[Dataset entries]
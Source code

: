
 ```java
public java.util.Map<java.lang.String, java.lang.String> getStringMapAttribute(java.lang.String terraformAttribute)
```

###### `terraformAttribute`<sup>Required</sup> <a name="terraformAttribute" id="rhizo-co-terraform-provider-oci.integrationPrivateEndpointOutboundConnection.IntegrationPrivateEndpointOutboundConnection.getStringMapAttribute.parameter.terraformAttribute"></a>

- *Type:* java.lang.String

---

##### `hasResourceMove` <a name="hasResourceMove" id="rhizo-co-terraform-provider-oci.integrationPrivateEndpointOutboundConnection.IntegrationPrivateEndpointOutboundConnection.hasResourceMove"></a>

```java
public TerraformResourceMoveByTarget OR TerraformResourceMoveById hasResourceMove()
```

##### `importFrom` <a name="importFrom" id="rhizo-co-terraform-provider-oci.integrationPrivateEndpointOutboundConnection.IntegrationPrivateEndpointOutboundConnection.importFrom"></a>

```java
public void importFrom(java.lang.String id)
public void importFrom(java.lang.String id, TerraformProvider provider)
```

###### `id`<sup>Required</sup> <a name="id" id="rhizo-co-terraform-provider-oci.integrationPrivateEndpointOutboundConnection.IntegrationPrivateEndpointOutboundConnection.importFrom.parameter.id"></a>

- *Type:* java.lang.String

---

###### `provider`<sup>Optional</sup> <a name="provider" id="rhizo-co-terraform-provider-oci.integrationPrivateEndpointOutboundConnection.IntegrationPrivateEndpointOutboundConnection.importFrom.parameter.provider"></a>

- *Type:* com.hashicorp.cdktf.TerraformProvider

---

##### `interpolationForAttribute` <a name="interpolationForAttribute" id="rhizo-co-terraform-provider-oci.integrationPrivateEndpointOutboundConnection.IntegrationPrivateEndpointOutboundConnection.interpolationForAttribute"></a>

---

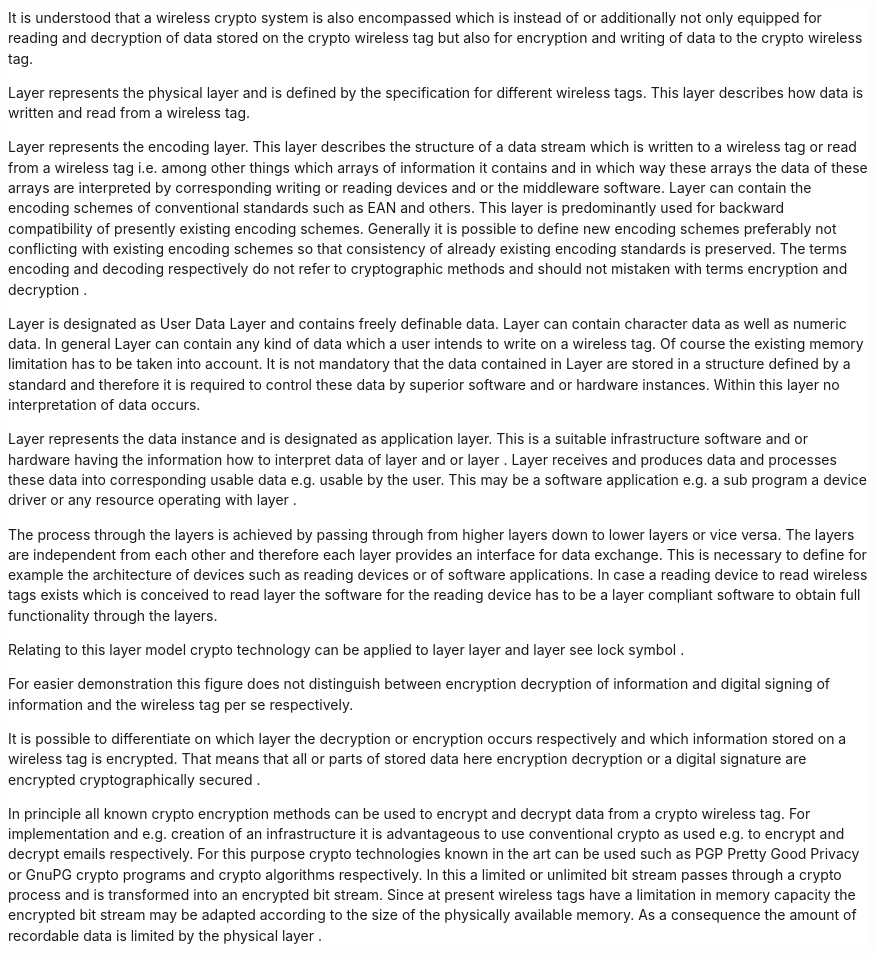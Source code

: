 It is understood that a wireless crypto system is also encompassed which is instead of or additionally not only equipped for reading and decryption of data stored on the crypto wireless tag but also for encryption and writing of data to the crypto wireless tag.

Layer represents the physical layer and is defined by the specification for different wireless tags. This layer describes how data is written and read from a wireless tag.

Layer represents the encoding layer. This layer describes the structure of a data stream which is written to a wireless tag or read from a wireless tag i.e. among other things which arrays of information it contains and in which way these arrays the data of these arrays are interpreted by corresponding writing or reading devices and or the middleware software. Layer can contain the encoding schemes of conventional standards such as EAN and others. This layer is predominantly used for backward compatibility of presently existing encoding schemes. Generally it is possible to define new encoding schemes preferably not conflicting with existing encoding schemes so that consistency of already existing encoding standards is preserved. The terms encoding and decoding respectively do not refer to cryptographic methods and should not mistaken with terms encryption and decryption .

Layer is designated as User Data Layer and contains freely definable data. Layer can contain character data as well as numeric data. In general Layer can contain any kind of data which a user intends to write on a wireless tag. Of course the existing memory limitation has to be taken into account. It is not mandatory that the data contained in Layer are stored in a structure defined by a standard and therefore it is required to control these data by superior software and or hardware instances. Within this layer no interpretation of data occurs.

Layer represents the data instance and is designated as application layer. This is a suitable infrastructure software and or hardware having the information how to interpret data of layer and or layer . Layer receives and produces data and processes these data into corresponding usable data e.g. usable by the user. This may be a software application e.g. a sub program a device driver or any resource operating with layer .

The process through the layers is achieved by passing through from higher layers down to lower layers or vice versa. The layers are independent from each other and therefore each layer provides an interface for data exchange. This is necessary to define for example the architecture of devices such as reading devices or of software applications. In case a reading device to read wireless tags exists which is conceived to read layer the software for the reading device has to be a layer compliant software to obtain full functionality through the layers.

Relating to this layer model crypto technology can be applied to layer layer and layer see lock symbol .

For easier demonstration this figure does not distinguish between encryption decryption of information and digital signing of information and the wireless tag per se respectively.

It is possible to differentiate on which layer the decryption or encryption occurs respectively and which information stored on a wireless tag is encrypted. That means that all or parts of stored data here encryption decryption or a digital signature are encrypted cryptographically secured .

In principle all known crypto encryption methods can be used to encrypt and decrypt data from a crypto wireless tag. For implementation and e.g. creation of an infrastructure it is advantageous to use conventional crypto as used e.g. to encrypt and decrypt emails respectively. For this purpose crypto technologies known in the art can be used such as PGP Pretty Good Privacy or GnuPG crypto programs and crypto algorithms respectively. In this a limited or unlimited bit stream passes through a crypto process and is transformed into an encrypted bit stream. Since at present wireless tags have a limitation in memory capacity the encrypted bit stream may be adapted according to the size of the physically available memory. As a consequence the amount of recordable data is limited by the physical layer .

> **What you need to do**
What number of lines in the data contain the word "void"? Give the number and nothing else.

> **Written solution**
2